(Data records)
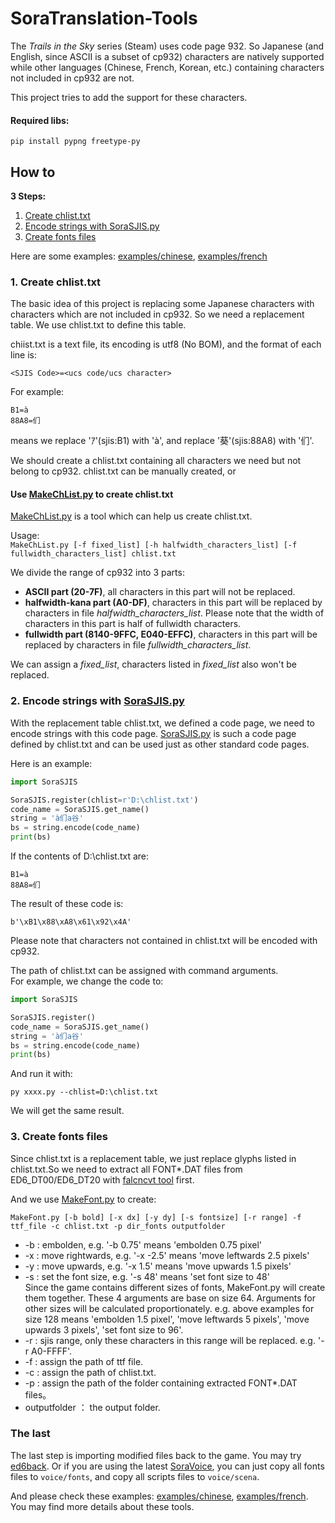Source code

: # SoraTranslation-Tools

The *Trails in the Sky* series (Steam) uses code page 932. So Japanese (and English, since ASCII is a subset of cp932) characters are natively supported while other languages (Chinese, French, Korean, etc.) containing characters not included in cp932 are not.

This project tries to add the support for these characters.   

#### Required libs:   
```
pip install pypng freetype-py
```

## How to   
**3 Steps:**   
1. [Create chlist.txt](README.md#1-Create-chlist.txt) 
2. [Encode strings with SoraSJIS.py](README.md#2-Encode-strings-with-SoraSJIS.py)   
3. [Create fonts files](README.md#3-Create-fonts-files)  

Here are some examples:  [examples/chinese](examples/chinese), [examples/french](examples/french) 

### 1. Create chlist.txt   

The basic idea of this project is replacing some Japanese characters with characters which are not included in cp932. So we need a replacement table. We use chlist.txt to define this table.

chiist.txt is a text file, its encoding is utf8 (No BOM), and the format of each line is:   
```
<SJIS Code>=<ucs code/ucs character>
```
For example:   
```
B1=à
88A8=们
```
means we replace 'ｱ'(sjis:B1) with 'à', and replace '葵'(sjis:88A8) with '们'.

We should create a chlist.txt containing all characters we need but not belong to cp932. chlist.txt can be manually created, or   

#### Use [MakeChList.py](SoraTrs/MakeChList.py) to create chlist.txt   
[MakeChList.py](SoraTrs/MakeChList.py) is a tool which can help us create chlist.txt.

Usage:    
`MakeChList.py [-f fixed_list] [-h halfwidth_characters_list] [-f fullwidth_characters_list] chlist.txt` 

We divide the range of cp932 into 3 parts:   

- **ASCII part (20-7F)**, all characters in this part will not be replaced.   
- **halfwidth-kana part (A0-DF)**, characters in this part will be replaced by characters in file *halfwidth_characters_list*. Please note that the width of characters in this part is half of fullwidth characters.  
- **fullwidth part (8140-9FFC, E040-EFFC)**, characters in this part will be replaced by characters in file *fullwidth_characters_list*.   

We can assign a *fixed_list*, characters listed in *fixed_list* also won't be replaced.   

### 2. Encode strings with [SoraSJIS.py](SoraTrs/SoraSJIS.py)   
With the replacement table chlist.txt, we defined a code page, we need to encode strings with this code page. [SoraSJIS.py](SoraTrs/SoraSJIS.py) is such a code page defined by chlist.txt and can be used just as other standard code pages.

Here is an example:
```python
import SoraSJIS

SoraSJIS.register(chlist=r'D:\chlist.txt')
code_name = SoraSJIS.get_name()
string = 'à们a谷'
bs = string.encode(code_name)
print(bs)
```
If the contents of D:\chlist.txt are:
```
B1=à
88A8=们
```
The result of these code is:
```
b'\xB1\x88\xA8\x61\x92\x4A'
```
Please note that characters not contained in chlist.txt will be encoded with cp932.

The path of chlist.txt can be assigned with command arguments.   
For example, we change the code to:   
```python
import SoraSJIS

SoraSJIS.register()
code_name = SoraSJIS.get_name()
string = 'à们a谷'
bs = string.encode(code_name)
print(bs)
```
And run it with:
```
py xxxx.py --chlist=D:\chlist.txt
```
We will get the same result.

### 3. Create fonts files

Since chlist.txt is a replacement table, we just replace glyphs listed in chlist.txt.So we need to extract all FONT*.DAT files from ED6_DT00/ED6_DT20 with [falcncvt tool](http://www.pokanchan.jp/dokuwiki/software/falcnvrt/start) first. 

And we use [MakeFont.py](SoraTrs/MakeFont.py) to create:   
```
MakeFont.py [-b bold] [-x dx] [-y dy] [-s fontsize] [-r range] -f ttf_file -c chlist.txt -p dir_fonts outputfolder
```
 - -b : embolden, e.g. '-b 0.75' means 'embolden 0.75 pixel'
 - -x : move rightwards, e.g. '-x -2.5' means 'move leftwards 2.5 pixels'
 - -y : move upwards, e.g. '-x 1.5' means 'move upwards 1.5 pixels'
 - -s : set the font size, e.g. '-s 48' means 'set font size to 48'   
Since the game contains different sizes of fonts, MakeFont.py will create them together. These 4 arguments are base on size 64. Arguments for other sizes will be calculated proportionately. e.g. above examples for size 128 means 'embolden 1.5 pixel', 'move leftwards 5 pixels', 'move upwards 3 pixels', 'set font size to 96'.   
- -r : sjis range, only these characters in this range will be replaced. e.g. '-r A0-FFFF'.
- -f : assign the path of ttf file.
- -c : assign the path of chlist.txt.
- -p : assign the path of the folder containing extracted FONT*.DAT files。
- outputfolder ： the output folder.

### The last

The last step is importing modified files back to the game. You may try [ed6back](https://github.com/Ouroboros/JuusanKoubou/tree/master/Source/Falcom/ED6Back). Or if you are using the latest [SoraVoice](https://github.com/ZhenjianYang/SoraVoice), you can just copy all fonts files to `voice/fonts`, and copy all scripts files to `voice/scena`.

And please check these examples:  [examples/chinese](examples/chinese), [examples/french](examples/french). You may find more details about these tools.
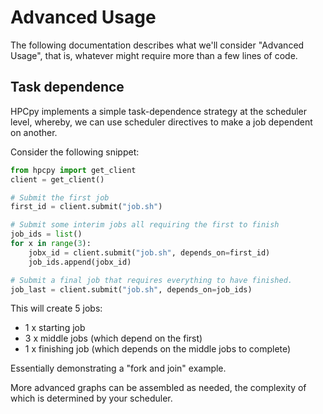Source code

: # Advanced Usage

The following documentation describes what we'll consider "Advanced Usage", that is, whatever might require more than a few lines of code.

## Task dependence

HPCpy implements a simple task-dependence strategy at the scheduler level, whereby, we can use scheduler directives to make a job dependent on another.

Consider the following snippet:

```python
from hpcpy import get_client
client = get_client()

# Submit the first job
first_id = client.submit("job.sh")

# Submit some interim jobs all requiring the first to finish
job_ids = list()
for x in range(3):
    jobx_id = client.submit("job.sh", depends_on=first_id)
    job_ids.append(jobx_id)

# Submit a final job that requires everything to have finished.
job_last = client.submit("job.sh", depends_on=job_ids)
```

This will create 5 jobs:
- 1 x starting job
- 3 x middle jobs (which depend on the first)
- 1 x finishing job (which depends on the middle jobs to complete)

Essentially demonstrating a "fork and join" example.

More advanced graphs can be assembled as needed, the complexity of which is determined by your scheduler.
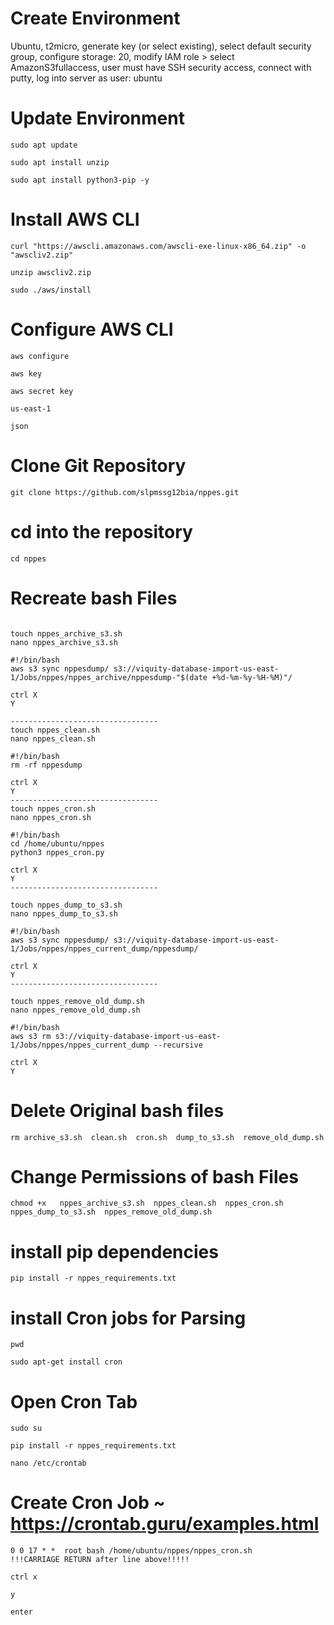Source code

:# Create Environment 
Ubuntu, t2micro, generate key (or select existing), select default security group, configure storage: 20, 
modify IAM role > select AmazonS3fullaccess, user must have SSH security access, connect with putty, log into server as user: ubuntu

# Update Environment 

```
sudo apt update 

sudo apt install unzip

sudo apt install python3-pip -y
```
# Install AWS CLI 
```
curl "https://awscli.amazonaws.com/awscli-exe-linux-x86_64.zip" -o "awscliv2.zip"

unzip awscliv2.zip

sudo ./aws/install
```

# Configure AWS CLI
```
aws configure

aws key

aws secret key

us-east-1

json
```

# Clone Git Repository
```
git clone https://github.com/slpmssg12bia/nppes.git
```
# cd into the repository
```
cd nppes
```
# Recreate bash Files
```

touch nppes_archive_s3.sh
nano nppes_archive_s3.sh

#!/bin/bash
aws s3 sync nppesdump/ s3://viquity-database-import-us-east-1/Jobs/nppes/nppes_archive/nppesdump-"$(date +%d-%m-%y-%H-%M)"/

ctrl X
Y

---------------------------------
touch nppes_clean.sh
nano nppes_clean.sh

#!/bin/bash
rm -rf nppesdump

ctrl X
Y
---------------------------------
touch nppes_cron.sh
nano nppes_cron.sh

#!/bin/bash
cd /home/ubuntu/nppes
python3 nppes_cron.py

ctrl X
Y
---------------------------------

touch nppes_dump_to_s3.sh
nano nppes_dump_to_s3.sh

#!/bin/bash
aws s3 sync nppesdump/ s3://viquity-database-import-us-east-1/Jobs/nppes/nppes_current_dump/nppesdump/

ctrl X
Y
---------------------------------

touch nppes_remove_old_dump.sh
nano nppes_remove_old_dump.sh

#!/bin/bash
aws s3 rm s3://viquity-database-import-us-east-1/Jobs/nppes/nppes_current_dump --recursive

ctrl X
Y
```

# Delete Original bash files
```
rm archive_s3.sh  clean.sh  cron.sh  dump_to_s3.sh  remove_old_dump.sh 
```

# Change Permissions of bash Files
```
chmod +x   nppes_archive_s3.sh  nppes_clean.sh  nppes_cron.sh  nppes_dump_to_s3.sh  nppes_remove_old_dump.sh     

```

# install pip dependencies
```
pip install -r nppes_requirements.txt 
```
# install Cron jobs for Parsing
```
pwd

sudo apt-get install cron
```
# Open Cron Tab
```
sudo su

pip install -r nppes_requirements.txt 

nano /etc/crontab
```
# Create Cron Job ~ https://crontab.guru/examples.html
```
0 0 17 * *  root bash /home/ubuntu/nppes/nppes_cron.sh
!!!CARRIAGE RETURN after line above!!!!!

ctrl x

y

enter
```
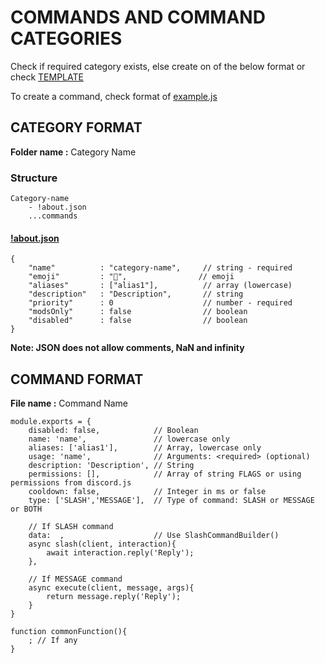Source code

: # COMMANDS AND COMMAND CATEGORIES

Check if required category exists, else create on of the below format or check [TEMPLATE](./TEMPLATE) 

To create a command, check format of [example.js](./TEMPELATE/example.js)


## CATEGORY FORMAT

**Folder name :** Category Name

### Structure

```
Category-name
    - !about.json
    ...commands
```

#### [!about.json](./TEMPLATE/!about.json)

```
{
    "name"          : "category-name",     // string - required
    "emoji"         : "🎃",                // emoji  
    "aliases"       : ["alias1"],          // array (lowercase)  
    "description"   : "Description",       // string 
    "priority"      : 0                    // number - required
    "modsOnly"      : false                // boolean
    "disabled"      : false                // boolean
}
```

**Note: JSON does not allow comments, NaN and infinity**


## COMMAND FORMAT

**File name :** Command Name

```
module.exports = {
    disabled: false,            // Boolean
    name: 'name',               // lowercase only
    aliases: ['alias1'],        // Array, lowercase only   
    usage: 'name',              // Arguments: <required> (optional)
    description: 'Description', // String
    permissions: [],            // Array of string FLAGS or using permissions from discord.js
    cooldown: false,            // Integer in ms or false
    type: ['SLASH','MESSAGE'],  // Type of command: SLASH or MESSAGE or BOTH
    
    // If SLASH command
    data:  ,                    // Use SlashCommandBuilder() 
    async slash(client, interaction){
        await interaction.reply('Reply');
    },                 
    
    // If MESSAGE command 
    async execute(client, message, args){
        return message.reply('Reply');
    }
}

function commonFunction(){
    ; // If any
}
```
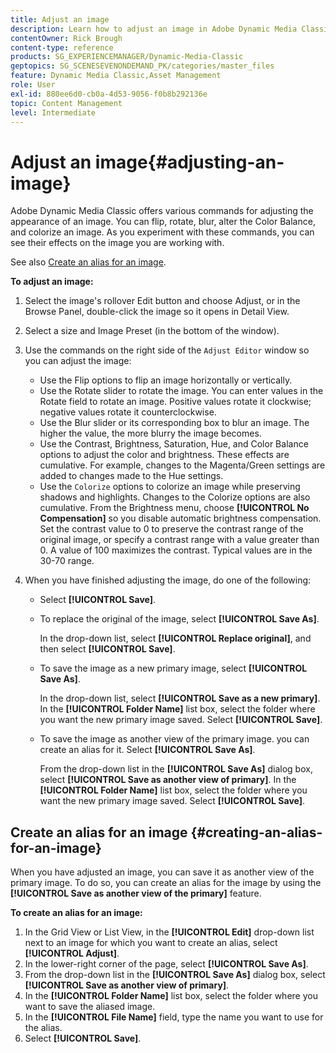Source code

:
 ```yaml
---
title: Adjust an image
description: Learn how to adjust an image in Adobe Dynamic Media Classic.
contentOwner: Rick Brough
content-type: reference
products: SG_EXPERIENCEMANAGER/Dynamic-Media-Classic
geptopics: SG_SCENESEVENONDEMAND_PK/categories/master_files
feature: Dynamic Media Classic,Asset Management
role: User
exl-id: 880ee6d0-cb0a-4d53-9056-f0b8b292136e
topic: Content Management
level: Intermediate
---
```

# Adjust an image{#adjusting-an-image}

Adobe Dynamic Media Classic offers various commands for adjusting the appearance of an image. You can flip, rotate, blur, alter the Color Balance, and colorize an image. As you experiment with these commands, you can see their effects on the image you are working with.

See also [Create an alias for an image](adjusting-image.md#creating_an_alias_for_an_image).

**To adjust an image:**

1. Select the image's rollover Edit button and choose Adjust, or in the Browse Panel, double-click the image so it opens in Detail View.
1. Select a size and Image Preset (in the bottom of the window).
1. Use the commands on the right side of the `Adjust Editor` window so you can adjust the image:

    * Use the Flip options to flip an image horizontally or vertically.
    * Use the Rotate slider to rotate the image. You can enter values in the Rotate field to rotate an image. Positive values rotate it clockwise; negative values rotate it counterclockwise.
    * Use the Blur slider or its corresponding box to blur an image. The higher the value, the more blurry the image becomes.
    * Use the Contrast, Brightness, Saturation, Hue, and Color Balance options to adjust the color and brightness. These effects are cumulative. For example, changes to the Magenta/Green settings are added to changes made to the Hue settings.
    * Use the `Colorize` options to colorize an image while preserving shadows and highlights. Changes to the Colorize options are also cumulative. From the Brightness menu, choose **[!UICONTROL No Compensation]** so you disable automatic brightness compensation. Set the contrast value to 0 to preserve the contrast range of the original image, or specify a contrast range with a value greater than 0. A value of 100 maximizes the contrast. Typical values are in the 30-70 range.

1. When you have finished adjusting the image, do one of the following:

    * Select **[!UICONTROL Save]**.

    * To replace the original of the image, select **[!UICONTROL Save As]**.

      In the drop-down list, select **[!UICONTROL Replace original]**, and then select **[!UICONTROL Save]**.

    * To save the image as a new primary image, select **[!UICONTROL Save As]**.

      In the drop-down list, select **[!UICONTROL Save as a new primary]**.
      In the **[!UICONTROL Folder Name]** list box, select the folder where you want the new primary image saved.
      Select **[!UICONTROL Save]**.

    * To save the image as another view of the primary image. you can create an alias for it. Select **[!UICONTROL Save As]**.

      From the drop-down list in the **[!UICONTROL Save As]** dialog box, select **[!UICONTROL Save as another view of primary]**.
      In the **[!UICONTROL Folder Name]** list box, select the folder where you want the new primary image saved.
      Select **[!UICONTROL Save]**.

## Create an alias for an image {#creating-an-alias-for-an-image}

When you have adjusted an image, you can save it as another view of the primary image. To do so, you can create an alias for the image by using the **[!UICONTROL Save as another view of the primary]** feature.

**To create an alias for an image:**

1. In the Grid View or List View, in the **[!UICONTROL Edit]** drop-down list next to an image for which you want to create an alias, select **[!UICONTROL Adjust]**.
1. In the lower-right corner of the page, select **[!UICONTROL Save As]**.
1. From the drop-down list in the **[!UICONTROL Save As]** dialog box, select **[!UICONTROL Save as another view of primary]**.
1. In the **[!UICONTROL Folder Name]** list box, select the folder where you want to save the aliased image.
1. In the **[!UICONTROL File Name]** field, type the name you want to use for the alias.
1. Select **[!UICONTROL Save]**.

#### What you have to do
The answer must be the lines above, word for word, from the first one through the line with "Here are some", pictures excluded.

#### Exercise solution
Source code

: # SoraTranslation-Tools

The *Trails in the Sky* series (Steam) uses code page 932. So Japanese (and English, since ASCII is a subset of cp932) characters are natively supported while other languages (Chinese, French, Korean, etc.) containing characters not included in cp932 are not.

This project tries to add the support for these characters.   

#### Required libs:   
```
pip install pypng freetype-py
```

## How to   
**3 Steps:**   
1. [Create chlist.txt](README.md#1-Create-chlist.txt) 
2. [Encode strings with SoraSJIS.py](README.md#2-Encode-strings-with-SoraSJIS.py)   
3. [Create fonts files](README.md#3-Create-fonts-files)  

Here are some examples:  [examples/chinese](examples/chinese), [examples/french](examples/french) 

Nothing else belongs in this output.